What needs to be done:
Every line in the data below that has the word "Step" should be returned.

Data shown:
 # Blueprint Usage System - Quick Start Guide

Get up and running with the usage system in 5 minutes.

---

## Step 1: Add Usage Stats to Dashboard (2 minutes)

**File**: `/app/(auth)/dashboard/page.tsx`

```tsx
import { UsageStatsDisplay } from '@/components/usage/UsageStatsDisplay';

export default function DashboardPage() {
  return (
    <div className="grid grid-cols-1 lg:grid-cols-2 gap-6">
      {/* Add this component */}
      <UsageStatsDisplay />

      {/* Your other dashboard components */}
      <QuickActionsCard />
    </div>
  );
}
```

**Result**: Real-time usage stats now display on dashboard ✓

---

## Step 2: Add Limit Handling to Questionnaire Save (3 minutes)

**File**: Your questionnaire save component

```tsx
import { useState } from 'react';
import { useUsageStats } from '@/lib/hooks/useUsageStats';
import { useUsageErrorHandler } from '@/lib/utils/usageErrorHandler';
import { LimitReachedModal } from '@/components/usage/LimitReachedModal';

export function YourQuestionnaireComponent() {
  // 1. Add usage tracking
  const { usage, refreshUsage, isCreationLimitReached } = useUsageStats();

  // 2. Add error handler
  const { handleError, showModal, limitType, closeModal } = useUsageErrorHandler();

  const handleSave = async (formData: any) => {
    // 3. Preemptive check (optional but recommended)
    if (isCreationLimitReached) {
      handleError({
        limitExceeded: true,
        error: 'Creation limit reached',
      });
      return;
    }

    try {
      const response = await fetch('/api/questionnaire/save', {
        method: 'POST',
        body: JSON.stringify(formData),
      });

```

Your response:
## Step 1: Add Usage Stats to Dashboard (2 minutes)
## Step 2: Add Limit Handling to Questionnaire Save (3 minutes)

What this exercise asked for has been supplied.